For the material that follows, state how many lines contain the word "speak", and add nothing.

BEGIN Materials provided

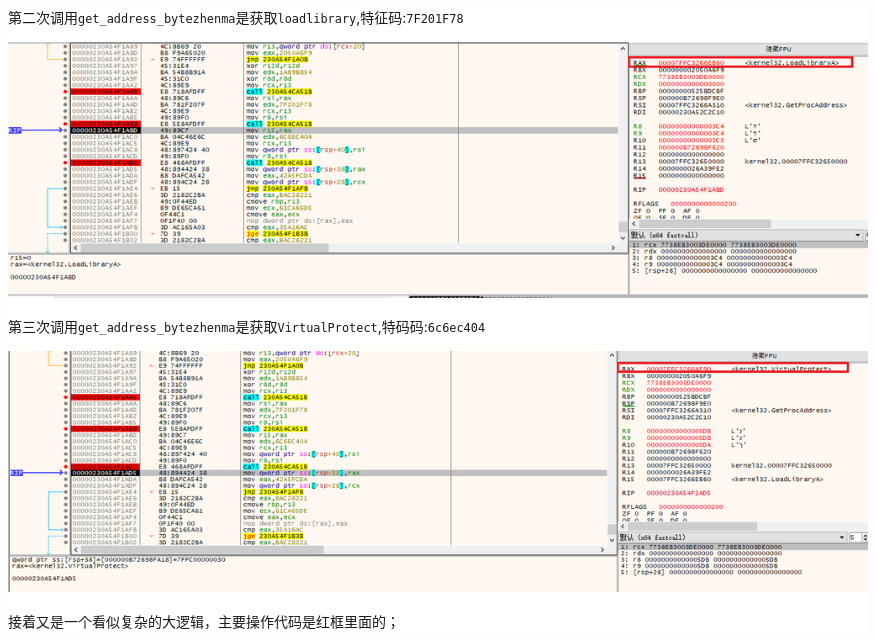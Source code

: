 

第二次调用``get_address_bytezhenma``是获取``loadlibrary``,特征码:``7F201F78``

![image-20241015111033224](/img/记一次某红队样本分析_自研C2框架/image-20241015111033224.png)



第三次调用``get_address_bytezhenma``是获取``VirtualProtect``,特码码:``6c6ec404``

![image-20241015111126190](/img/记一次某红队样本分析_自研C2框架/image-20241015111126190.png)



接着又是一个看似复杂的大逻辑，主要操作代码是红框里面的；
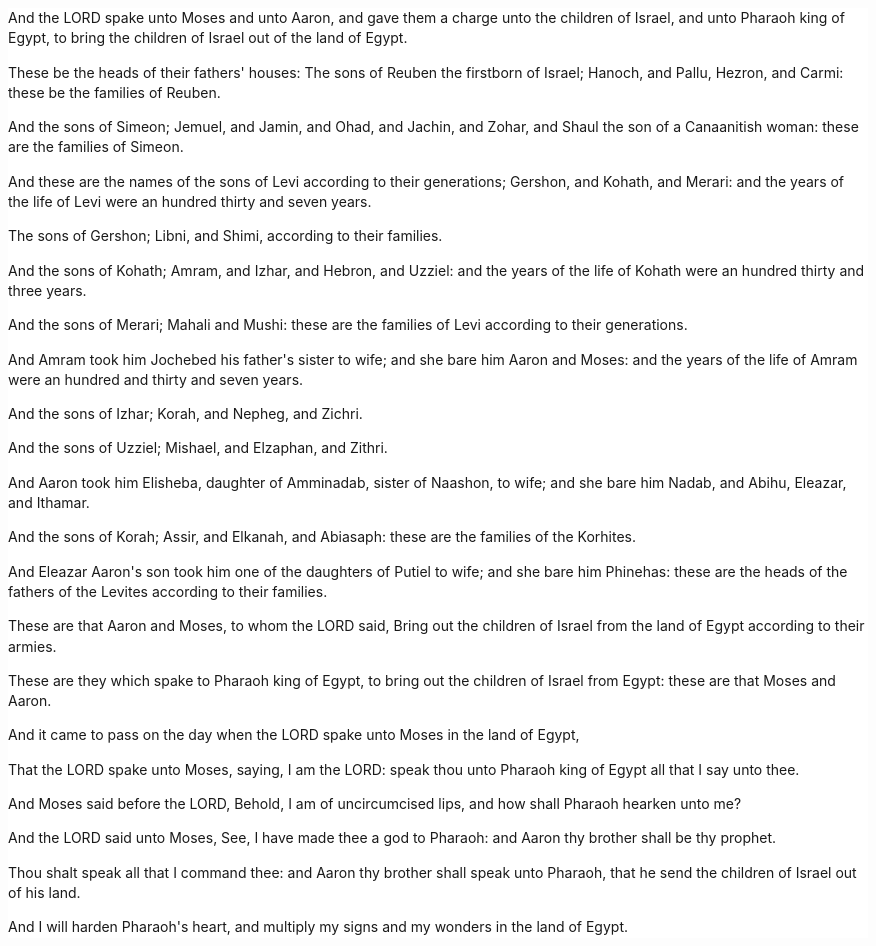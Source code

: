 <p id="exo-6:13">And the LORD spake unto Moses and unto Aaron, and gave them a charge unto the children of Israel, and unto Pharaoh king of Egypt, to bring the children of Israel out of the land of Egypt.</p>

<p id="exo-6:14">These be the heads of their fathers' houses: The sons of Reuben the firstborn of Israel; Hanoch, and Pallu, Hezron, and Carmi: these be the families of Reuben.</p>

<p id="exo-6:15">And the sons of Simeon; Jemuel, and Jamin, and Ohad, and Jachin, and Zohar, and Shaul the son of a Canaanitish woman: these are the families of Simeon.</p>

<p id="exo-6:16">And these are the names of the sons of Levi according to their generations; Gershon, and Kohath, and Merari: and the years of the life of Levi were an hundred thirty and seven years.</p>

<p id="exo-6:17">The sons of Gershon; Libni, and Shimi, according to their families.</p>

<p id="exo-6:18">And the sons of Kohath; Amram, and Izhar, and Hebron, and Uzziel: and the years of the life of Kohath were an hundred thirty and three years.</p>

<p id="exo-6:19">And the sons of Merari; Mahali and Mushi: these are the families of Levi according to their generations.</p>

<p id="exo-6:20">And Amram took him Jochebed his father's sister to wife; and she bare him Aaron and Moses: and the years of the life of Amram were an hundred and thirty and seven years.</p>

<p id="exo-6:21">And the sons of Izhar; Korah, and Nepheg, and Zichri.</p>

<p id="exo-6:22">And the sons of Uzziel; Mishael, and Elzaphan, and Zithri.</p>

<p id="exo-6:23">And Aaron took him Elisheba, daughter of Amminadab, sister of Naashon, to wife; and she bare him Nadab, and Abihu, Eleazar, and Ithamar.</p>

<p id="exo-6:24">And the sons of Korah; Assir, and Elkanah, and Abiasaph: these are the families of the Korhites.</p>

<p id="exo-6:25">And Eleazar Aaron's son took him one of the daughters of Putiel to wife; and she bare him Phinehas: these are the heads of the fathers of the Levites according to their families.</p>

<p id="exo-6:26">These are that Aaron and Moses, to whom the LORD said, Bring out the children of Israel from the land of Egypt according to their armies.</p>

<p id="exo-6:27">These are they which spake to Pharaoh king of Egypt, to bring out the children of Israel from Egypt: these are that Moses and Aaron.</p>

<p id="exo-6:28">And it came to pass on the day when the LORD spake unto Moses in the land of Egypt,</p>

<p id="exo-6:29">That the LORD spake unto Moses, saying, I am the LORD: speak thou unto Pharaoh king of Egypt all that I say unto thee.</p>

<p id="exo-6:30">And Moses said before the LORD, Behold, I am of uncircumcised lips, and how shall Pharaoh hearken unto me?</p>

<p id="exo-7:1">And the LORD said unto Moses, See, I have made thee a god to Pharaoh: and Aaron thy brother shall be thy prophet.</p>

<p id="exo-7:2">Thou shalt speak all that I command thee: and Aaron thy brother shall speak unto Pharaoh, that he send the children of Israel out of his land.</p>

<p id="exo-7:3">And I will harden Pharaoh's heart, and multiply my signs and my wonders in the land of Egypt.</p>
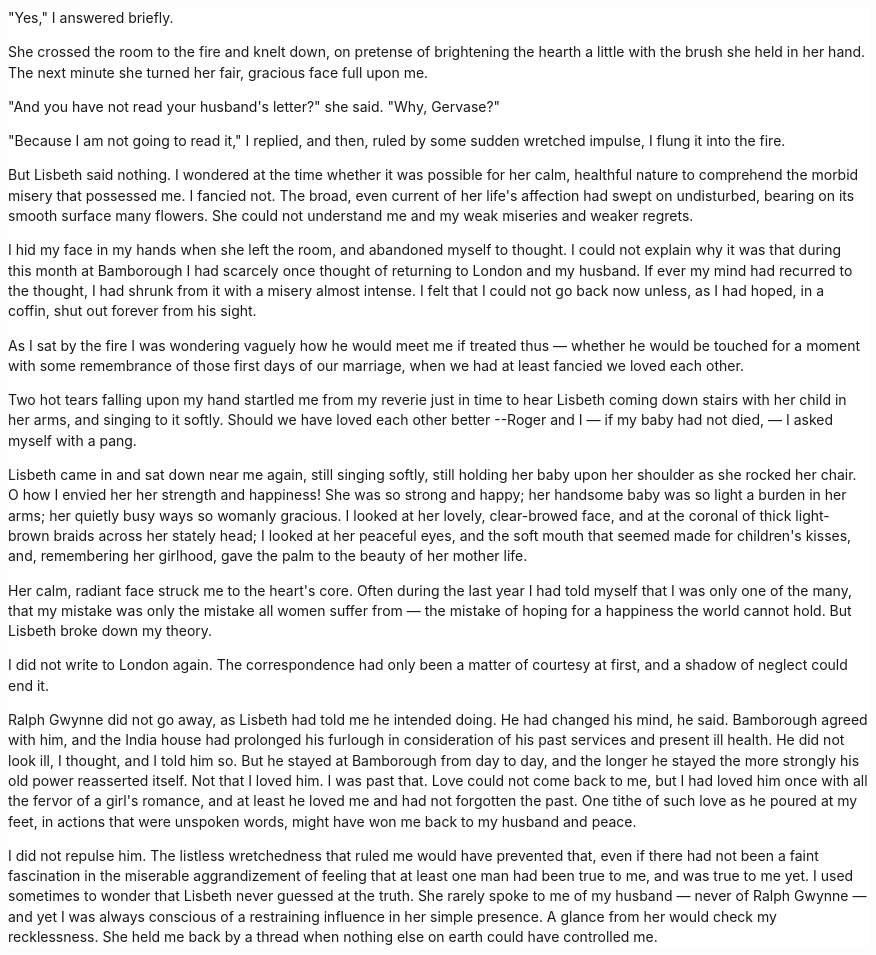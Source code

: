   "Yes," I answered briefly.

  She crossed the room to the fire and knelt down, on pretense of brightening the hearth a little with the brush she held in her hand.  The next minute she turned her fair, gracious face full upon me.   

  "And you have not read your husband's letter?" she said.  "Why, Gervase?"

  "Because I am not going to read it," I replied, and then, ruled by some sudden wretched impulse, I flung it into the fire.

  But Lisbeth said nothing.  I wondered at the time whether it was possible for her calm, healthful nature to comprehend the morbid misery that possessed me.  I fancied not.  The broad, even current of her life's affection had swept on undisturbed, bearing on its smooth surface many flowers.  She could not understand me and my weak miseries and weaker regrets.

  I hid my face in my hands when she left the room, and abandoned myself to thought.  I could not explain why it was that during this month at Bamborough I had scarcely once thought of returning to London and my husband.  If ever my mind had recurred to the thought, I had shrunk from it with a misery almost intense.  I felt that I could not go back now unless, as I had hoped, in a coffin, shut out forever from his sight.

  As I sat by the fire I was wondering vaguely how he would meet me if treated thus — whether he would be touched for a moment with some remembrance of those first days of our marriage, when we had at least fancied we loved each other.

  Two hot tears falling upon my hand startled me from my reverie just in time to hear Lisbeth coming down stairs with her child in her arms, and singing to it softly.  Should we have loved each other better --Roger and I — if my baby had not died, — I asked myself with a pang.

  Lisbeth came in and sat down near me again, still singing softly, still holding her baby upon her shoulder as she rocked her chair.  O how I envied her her strength and happiness!  She was so strong and happy; her handsome baby was so light a burden in her arms; her quietly busy ways so womanly gracious.  I looked at her lovely, clear-browed face, and at the coronal of thick light-brown braids across her stately head; I looked at her peaceful eyes, and the soft mouth that seemed made for children's kisses, and, remembering her girlhood, gave the palm to the beauty of her mother life.

  Her calm, radiant face struck me to the heart's core.  Often during the last year I had told myself that I was only one of the many, that my mistake was only the mistake all women suffer from —  the mistake of hoping for a happiness the world cannot hold.  But Lisbeth broke down my theory.

  I did not write to London again.  The correspondence had only been a matter of courtesy at first, and a shadow of neglect could end it.

  Ralph Gwynne did not go away, as Lisbeth had told me he intended doing.  He had changed his mind, he said.  Bamborough agreed with him, and the India house had prolonged his furlough in consideration of his past services and present ill health.  He did not look ill, I thought, and I told him so.  But he stayed at Bamborough from day to day, and the longer he stayed the more strongly his old power reasserted itself.  Not that I loved him.  I was past that.  Love could not come back to me, but I had loved him once with all the fervor of a girl's romance, and at least he loved me and had not forgotten the past.  One tithe of such love as he poured at my feet, in actions that were unspoken words, might have won me back to my husband and peace.

  I did not repulse him.  The listless wretchedness that ruled me would have prevented that, even if there had not been a faint fascination in the miserable aggrandizement of feeling that at least one man had been true to me, and was true to me yet.  I used sometimes to wonder that Lisbeth never guessed at the truth.  She rarely spoke to me of my husband — never of Ralph Gwynne — and yet I was always conscious of a restraining influence in her simple presence.  A glance from her would check my recklessness.  She held me back by a thread when nothing else on earth could have controlled me.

END Materials provided

§ **Result below**
2